Personalised workwear affects employees positively also. According to Business Insider, what we wear can have a huge impact on others, and in extension our careers. Therefore it should be a no-brainer to dress employees in good-looking garments.
Studies show that certain garments can put us in ‘work mode’. By dressing in a more casual way, we act accordingly, whilst with formal-wear our demeanour “suits-up” to business.
When you look good, you feel good. Personalised workwear proves no one is treated differently, no one received special treatment, and it boosts employee morale and culture as part of a team. Employees that feel content are more likely to perform better. Most importantly, employees must feel comfortable, in appropriate fabrics, while doing their job.

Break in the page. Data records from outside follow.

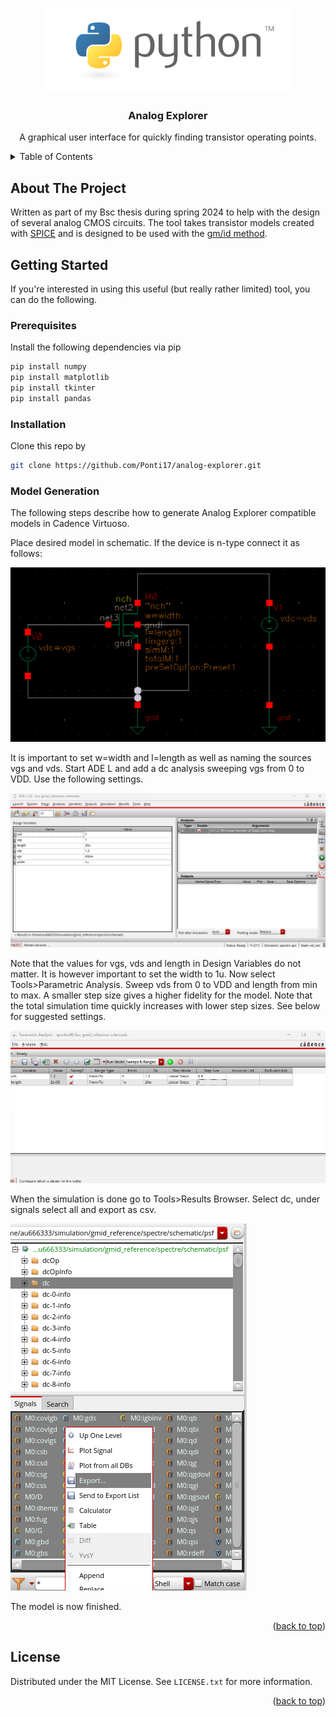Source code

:<a name="readme-top"></a>

<br />
<div align="center">
  <a href="https://github.com/Ponti17/analog-explorer">
    <img src="media/python-logo-master-v3.png" alt="Logo" width=400>
  </a>

<h3 align="center">Analog Explorer</h3>
  <p align="center">
    A graphical user interface for quickly finding transistor operating points.
    <br />
  </p>
</div>

<details>
  <summary>Table of Contents</summary>
  <ol>
    <li>
      <a href="#about-the-project">About The Project</a>
    </li>
    <li>
      <a href="#getting-started">Getting Started</a>
      <ul>
        <li><a href="#prerequisites">Prerequisites</a></li>
        <li><a href="#installation">Installation</a></li>
      </ul>
    </li>
    <li><a href="#how-it-works">How it Works</a></li>
    <li><a href="#license">License</a></li>
  </ol>
</details>

## About The Project

Written as part of my Bsc thesis during spring 2024 to help with the design of several analog CMOS circuits. The tool takes transistor models created with [SPICE](https://en.wikipedia.org/wiki/SPICE) and is designed to be used with the [gm/id method](http://web02.gonzaga.edu/faculty/talarico/EE406/documents/gmid.pdf).

## Getting Started

If you're interested in using this useful (but really rather limited) tool, you can do the following.

### Prerequisites

Install the following dependencies via pip

   ```sh
   pip install numpy
   pip install matplotlib
   pip install tkinter
   pip install pandas
   ```

### Installation

Clone this repo by

   ```sh
   git clone https://github.com/Ponti17/analog-explorer.git
   ```

### Model Generation

The following steps describe how to generate Analog Explorer compatible models in Cadence Virtuoso.

Place desired model in schematic. If the device is n-type connect it as follows:

![n-type-connection](media/n-type-con.png)

It is important to set w=width and l=length as well as naming the sources vgs and vds. Start ADE L and add a dc analysis sweeping vgs from 0 to VDD. Use the following settings.

![ade-l-settings](media/ade-l.png)

Note that the values for vgs, vds and length in Design Variables do not matter. It is however important to set the width to 1u. Now select Tools>Parametric Analysis. Sweep vds from 0 to VDD and length from min to max. A smaller step size gives a higher fidelity for the model. Note that the total simulation time quickly increases with lower step sizes. See below for suggested settings.

![ade-l-settings](media/parametric.png)

When the simulation is done go to Tools>Results Browser. Select dc, under signals select all and export as csv.

![result-browser](media/result-browser.png)

The model is now finished.


<p align="right">(<a href="#readme-top">back to top</a>)</p>

## License

Distributed under the MIT License. See `LICENSE.txt` for more information.

<p align="right">(<a href="#readme-top">back to top</a>)</p>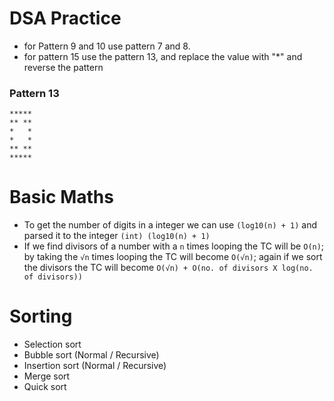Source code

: # DSA Practice

- for Pattern 9 and 10 use pattern 7 and 8.
- for pattern 15 use the pattern 13, and replace the value with "\*" and reverse the pattern

### Pattern 13

```
*****
** **
*   *
*   *
** **
*****
```

# Basic Maths

- To get the number of digits in a integer we can use `(log10(n) + 1)` and parsed it to the integer `(int) (log10(n) + 1)`
- If we find divisors of a number with a `n` times looping the TC will be `O(n)`; by taking the `√n` times looping the TC will become `O(√n)`; again if we sort the divisors the TC will become `O(√n) + O(no. of divisors X log(no. of divisors))`

# Sorting

- Selection sort
- Bubble sort (Normal / Recursive)
- Insertion sort (Normal / Recursive)
- Merge sort
- Quick sort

Creating a Professional Image
Much like a sleek website and a good-looking business card, uniformed staff gives a sense of professionalism. Not only will your customers think of your business of being more professional, but your employees will feel it as well.
Studies have shown that workers change their attitude and even the way they think when they wear “work clothes”. This doesn’t mean that a person who’s casually dressed is not serious about their job, it only states that having a uniform allows for the brain to differentiate more easily a “work” and a “non-work” state.
When people wear the same type of clothes, they feel they’re part of the team. Employees that feel like they “belong” and have an enhanced sense of pride in the company. Moreover, wearing uniform increases the safety of larger teams — as like a wolf among sheep it becomes effortless to pick the imposter amidst them.
Personalised workwear saves time — in more ways than one. When there is no uniform, a dress code must be implemented which means time spent on deciding what it is and then on enforcing it. Personalised-named-clothing means communicating with staff and/or customers goes more smoothly. Corporate clothes also mean that workers will spend less time deciding what to wear each morning.
Some people may not realise that wearing uniforms increases the safety of big teams. When everyone is dressed in the same uniform, it is easier to spot a stranger among the group. Different lines of employment will have different safety needs: protective goggles, smart fabrics, fluorescent for street or night work and infinite pockets. The list goes on.
But also in these times, a uniform is actually good for COVID too. Uniforms act like a protective apron, once you leave the premises you take it off and wash it, the transmission of any virus is halted.
How Do I Design My Work Uniform Ideas?
If you’ve read through all of that (yay!) and you’ve decided that your company would benefit from having uniforms, the next logical step would be to design them. Don’t worry, you don’t need a degree in fashion design or mad drawing skills to come up with a proper outfit, but before we approach the canvas you’ll need to ask yourself a few questions.
PART 1 – Research
What Makes My Brand Tick?
What makes your brand different? What makes it stand out from the competition? There’s no need to write an essay, just make a list of words. Somewhere between five and ten should be fine. Too few and you’ll run the risk of lacking material. Too many and you may complicate the process.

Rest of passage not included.